In a lot of ways, Urijah Faber’s fight Sunday against Raphael Assuncao doesn’t make much sense. Faber is the WEC’s top star – that can’t be denied. His fights draw a significantly larger television audience than any other WEC competitor and he absolutely oozes charisma from every pore of his body. But this is the fight game. Stars can be built in an instant and come crashing down just as quickly, all predicated on the simple premise that winning and losing matter. Faber has lost two recent high profile fights to former WEC Featherweight Champion Mike Brown. To stay in the spotlight, to draw those ratings VERSUS needs so badly, he must come back strong with a big win. If there was ever a time to deploy a tomato can, or even a fighter stylistically ill suited for Faber’s skillset, it is now. But Urijah Faber is not that kind of fighter. And the WEC is not that kind of promotion.
“I don’t want to disrespect fighters at that level by giving them fights that fans can look at and say ‘Okay, they are just throwing him another cupcake.’ I won’t do that to them,” WEC matchmaker Sean Shelby said. “I think Urijah appreciates that. Truth be told, Urijah actually asked about Raphael first. I can’t take credit for that 100 percent. I have to give credit to Urijah for that. I think that’s a testament to what kind of fighter he is.”
Assuncao is an incredibly dangerous opponent for Faber, for anyone really. He’s unquestionably a top ten fighter, but one not well known by fight fans, even the rabid fans of the WEC. Faber is returning to the cage by walking directly into the lion’s den, but it is a feat of daring no one will recognize. The risk-reward ratio is askew here. If he beats Assuncao, Faber will have accomplished little in the minds of most fans; after all, it’s a fight he was supposed to win. If he loses, it will be devastating to his short term potential as a drawing card. In effect, the WEC will have to spend months rebuilding his image before he can realistically challenge for a title. The decision to book this very dangerous fight points clearly to what kind of promotion the WEC intends to be. They want to find the best fighters, regardless of mass appeal, nationality, or name brand.
“My job is to find the best fighters in the world. Not only the best fighter, but the second best and the third best and the fourth best. The chips fall where they fall. That’s my job. I’ll let marketing and PR worry about the other stuff. It’s pure sport,” Shelby said. But the matchmaker thinks that pure sport can also sell. “Take Lyoto Machida for example. He transcends language and cultures. He’s an incredible fighter. He’s a Brazilian who hardly speaks any English. But he’s connected with the American public like few fighters have. It’s a testament to what can be done.”

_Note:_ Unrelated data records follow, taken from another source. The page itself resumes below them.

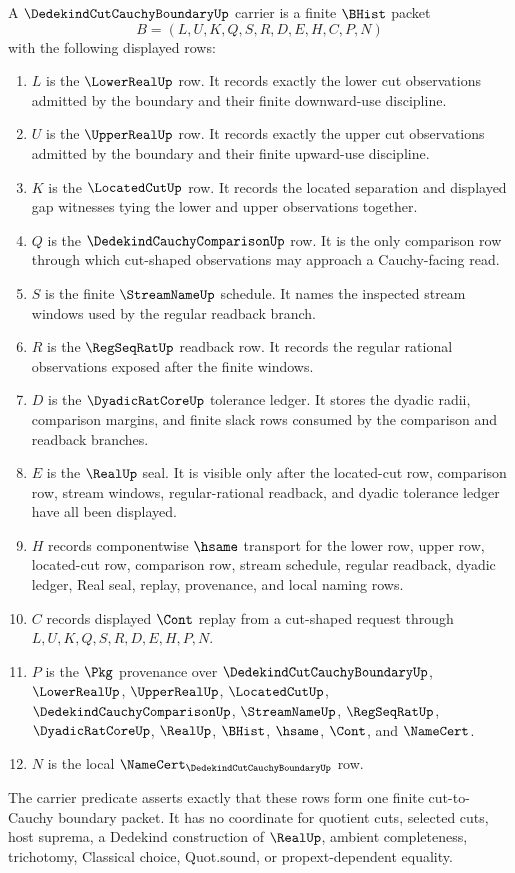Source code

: \begin{definition}
\label{def:dedekind-cut-cauchy-boundary-carrier}
A $\DedekindCutCauchyBoundaryUp$ carrier is a finite $\BHist$ packet
$$
B=(L,U,K,Q,S,R,D,E,H,C,P,N)
$$
with the following displayed rows:
\begin{enumerate}
\item $L$ is the $\LowerRealUp$ row. It records exactly the lower cut observations admitted by the boundary and their finite downward-use discipline.
\item $U$ is the $\UpperRealUp$ row. It records exactly the upper cut observations admitted by the boundary and their finite upward-use discipline.
\item $K$ is the $\LocatedCutUp$ row. It records the located separation and displayed gap witnesses tying the lower and upper observations together.
\item $Q$ is the $\DedekindCauchyComparisonUp$ row. It is the only comparison row through which cut-shaped observations may approach a Cauchy-facing read.
\item $S$ is the finite $\StreamNameUp$ schedule. It names the inspected stream windows used by the regular readback branch.
\item $R$ is the $\RegSeqRatUp$ readback row. It records the regular rational observations exposed after the finite windows.
\item $D$ is the $\DyadicRatCoreUp$ tolerance ledger. It stores the dyadic radii, comparison margins, and finite slack rows consumed by the comparison and readback branches.
\item $E$ is the $\RealUp$ seal. It is visible only after the located-cut row, comparison row, stream windows, regular-rational readback, and dyadic tolerance ledger have all been displayed.
\item $H$ records componentwise $\hsame$ transport for the lower row, upper row, located-cut row, comparison row, stream schedule, regular readback, dyadic ledger, Real seal, replay, provenance, and local naming rows.
\item $C$ records displayed $\Cont$ replay from a cut-shaped request through $L,U,K,Q,S,R,D,E,H,P,N$.
\item $P$ is the $\Pkg$ provenance over $\DedekindCutCauchyBoundaryUp$, $\LowerRealUp$, $\UpperRealUp$, $\LocatedCutUp$, $\DedekindCauchyComparisonUp$, $\StreamNameUp$, $\RegSeqRatUp$, $\DyadicRatCoreUp$, $\RealUp$, $\BHist$, $\hsame$, $\Cont$, and $\NameCert$.
\item $N$ is the local $\NameCert_{\DedekindCutCauchyBoundaryUp}$ row.
\end{enumerate}
The carrier predicate asserts exactly that these rows form one finite cut-to-Cauchy boundary packet. It has no coordinate for quotient cuts, selected cuts, host suprema, a Dedekind construction of $\RealUp$, ambient completeness, trichotomy, Classical choice, Quot.sound, or propext-dependent equality.
\end{definition}
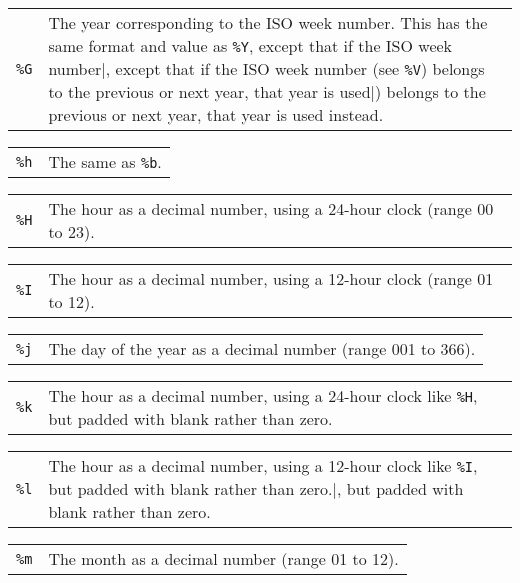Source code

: \documentclass[10pt]{article}
\begin{document}
\medskip

\begin{tabular}{@{}p{20pt}p{298pt}@{}}
{\tt\%G}&The year corresponding to the ISO week number. This has the
same format and value as \verb|%Y|, except that if the ISO week number
(see \verb|%V|) belongs to the previous or next year, that year is used
instead.
\end{tabular}

\medskip

\begin{tabular}{@{}p{20pt}p{298pt}@{}}
{\tt\%h}&The same as \verb|%b|.\\
\end{tabular}

\medskip

\begin{tabular}{@{}p{20pt}p{298pt}@{}}
{\tt\%H}&The hour as a decimal number, using a 24-hour clock (range 00
to 23).\\
\end{tabular}

\medskip

\begin{tabular}{@{}p{20pt}p{298pt}@{}}
{\tt\%I}&The hour as a decimal number, using a 12-hour clock (range 01
to 12).\\
\end{tabular}

\medskip

\begin{tabular}{@{}p{20pt}p{298pt}@{}}
{\tt\%j}&The day of the year as a decimal number (range 001 to 366).\\
\end{tabular}

\medskip

\begin{tabular}{@{}p{20pt}p{298pt}@{}}
{\tt\%k}&The hour as a decimal number, using a 24-hour clock like
\verb|%H|, but padded with blank rather than zero.\\
\end{tabular}

\medskip

\begin{tabular}{@{}p{20pt}p{298pt}@{}}
{\tt\%l}&The hour as a decimal number, using a 12-hour clock like
\verb|%I|, but padded with blank rather than zero.
\end{tabular}

\medskip

\begin{tabular}{@{}p{20pt}p{298pt}@{}}
{\tt\%m}&The month as a decimal number (range 01 to 12).\\
\end{tabular}
\end{document}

That leaves us with a great fight, and one more important than it appears on its face. If Faber loses, WEC officials may not have the freedom to test popular young stars this way much longer. There will be pressure from others in Zuffa, in the media, and from television partners like VERSUS to keep the fighters that draw ratings and box office strong. The WEC vision, the concept of matching the world’s best regardless of “Q” ratings or nationality is at stake. Faber is fighting not just to win, but for the soul of the WEC, the last bastion of pure sport left in MMA.